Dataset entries
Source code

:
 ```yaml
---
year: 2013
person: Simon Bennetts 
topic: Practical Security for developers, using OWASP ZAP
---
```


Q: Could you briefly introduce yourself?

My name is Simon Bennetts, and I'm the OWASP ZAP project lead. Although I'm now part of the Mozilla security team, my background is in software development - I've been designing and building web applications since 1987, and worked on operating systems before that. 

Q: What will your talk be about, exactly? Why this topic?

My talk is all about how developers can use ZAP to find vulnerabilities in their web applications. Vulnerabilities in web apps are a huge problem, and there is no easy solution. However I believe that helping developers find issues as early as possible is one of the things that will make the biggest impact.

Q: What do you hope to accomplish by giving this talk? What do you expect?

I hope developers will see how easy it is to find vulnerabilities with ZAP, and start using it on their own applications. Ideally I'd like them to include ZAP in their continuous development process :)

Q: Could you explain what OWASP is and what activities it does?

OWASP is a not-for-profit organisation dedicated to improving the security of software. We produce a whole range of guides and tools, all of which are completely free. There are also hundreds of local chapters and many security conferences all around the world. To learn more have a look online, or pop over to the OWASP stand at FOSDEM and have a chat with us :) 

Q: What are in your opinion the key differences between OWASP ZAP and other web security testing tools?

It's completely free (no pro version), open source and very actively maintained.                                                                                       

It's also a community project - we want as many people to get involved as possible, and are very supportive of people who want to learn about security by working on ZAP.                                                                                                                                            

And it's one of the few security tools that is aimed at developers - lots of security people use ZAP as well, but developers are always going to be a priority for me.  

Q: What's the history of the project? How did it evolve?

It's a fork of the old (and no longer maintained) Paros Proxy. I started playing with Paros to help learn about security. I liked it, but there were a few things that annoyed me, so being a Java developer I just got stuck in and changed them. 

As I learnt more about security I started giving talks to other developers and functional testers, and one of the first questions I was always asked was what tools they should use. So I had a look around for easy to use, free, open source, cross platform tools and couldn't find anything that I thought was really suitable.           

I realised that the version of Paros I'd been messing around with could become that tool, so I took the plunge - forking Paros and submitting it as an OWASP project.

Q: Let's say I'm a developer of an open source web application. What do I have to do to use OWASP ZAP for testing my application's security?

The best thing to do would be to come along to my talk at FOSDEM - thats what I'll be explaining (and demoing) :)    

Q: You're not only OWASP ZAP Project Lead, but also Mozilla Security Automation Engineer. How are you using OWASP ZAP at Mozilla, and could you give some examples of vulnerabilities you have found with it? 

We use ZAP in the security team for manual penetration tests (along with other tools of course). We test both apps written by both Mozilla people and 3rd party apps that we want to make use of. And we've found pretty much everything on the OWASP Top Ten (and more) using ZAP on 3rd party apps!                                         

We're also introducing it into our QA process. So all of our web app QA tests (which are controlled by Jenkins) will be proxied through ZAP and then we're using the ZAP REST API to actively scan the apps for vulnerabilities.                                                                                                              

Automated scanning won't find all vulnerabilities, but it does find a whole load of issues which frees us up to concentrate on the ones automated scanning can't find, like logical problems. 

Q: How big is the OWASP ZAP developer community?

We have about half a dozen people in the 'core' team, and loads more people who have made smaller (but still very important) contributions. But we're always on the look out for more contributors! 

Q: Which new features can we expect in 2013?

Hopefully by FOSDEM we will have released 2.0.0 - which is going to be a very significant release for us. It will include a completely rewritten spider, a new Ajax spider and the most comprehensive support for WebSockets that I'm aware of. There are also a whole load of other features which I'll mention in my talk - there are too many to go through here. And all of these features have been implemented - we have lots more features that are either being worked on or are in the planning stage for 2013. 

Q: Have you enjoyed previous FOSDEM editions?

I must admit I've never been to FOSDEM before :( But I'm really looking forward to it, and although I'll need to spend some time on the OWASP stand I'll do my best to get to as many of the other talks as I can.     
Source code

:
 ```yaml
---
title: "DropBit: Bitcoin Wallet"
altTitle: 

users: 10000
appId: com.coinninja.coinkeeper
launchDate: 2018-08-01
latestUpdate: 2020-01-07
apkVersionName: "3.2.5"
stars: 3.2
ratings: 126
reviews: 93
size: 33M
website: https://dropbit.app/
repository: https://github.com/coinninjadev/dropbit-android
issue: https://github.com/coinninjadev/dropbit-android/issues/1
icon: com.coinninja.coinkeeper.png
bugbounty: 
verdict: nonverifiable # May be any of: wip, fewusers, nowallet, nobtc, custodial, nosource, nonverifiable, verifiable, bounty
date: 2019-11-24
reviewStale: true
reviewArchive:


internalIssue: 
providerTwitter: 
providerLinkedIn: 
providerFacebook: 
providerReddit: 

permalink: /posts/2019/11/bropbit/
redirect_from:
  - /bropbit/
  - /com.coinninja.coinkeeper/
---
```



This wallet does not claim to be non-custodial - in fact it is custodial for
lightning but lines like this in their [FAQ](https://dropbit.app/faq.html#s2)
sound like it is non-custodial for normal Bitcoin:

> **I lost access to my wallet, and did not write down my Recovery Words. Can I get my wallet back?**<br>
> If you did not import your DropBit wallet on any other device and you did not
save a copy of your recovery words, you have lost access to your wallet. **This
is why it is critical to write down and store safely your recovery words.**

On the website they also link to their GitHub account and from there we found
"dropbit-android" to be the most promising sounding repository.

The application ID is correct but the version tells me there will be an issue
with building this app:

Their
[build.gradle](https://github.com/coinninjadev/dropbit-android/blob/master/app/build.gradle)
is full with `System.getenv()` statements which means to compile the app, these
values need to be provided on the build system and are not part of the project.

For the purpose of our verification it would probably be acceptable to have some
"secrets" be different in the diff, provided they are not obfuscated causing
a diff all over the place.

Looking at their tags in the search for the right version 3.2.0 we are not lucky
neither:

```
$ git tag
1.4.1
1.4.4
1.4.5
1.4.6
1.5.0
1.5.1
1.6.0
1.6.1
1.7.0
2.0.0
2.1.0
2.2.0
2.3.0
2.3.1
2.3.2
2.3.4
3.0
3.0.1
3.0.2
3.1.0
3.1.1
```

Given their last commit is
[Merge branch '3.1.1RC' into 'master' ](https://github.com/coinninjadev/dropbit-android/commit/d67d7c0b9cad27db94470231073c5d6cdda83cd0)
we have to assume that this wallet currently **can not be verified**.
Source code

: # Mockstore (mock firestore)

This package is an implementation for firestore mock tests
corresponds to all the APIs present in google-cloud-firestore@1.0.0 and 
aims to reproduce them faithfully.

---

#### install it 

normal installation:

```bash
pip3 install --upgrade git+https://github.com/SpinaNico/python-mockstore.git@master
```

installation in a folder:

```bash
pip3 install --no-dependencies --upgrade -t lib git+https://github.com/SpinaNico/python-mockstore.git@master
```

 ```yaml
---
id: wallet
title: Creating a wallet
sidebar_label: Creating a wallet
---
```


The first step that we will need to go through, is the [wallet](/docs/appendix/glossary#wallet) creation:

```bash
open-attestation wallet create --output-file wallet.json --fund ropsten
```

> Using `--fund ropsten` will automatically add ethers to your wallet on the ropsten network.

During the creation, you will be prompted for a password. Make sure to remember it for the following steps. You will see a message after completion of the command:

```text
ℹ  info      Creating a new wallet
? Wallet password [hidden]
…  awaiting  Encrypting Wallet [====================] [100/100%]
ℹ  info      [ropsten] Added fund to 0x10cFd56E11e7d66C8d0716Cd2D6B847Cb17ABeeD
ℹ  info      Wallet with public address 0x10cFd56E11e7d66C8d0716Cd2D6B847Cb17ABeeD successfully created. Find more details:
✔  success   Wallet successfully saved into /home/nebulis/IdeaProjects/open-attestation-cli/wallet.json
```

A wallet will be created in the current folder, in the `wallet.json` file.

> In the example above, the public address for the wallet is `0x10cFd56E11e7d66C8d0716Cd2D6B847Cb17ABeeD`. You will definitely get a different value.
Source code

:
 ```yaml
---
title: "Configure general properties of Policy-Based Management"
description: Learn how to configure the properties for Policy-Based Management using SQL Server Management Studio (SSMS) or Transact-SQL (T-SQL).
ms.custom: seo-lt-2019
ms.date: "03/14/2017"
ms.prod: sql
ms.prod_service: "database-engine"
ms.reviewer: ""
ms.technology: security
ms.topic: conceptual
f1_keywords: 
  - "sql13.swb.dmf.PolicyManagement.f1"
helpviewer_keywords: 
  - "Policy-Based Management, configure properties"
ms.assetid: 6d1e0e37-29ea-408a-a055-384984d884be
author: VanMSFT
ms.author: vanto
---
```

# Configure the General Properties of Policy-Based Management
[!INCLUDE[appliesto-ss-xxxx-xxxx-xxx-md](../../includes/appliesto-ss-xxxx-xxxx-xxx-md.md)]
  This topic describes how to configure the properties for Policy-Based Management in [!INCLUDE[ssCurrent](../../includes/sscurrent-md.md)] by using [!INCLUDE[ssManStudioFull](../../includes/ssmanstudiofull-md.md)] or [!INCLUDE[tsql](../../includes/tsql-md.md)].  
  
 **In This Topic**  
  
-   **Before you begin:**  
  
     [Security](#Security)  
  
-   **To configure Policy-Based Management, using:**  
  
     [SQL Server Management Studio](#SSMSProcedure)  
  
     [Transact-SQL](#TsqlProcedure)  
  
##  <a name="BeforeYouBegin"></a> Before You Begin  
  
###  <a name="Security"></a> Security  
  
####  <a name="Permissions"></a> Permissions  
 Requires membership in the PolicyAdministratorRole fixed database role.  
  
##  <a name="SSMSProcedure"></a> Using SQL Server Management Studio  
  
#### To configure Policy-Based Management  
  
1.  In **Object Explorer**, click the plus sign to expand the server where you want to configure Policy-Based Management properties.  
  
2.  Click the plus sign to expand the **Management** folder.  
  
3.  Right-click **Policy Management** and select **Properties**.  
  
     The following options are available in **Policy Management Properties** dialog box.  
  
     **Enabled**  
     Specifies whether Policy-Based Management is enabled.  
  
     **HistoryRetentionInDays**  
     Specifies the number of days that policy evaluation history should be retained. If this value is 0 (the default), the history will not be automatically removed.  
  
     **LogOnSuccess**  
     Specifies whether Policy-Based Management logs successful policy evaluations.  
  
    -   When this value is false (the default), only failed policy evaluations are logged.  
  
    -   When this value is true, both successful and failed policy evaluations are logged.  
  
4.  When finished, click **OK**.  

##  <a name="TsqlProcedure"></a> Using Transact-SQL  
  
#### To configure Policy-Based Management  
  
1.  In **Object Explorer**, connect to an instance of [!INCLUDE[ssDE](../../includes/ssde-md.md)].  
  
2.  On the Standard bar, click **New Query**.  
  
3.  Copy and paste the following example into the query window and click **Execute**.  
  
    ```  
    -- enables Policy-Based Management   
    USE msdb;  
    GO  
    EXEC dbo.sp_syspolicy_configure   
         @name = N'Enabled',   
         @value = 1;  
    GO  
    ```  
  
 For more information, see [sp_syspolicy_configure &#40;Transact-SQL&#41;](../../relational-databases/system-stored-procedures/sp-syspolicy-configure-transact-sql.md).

* _Your objective_
Reply with only the number of lines in the entries that contain the word "SSMSProcedure".

* _Answer_
2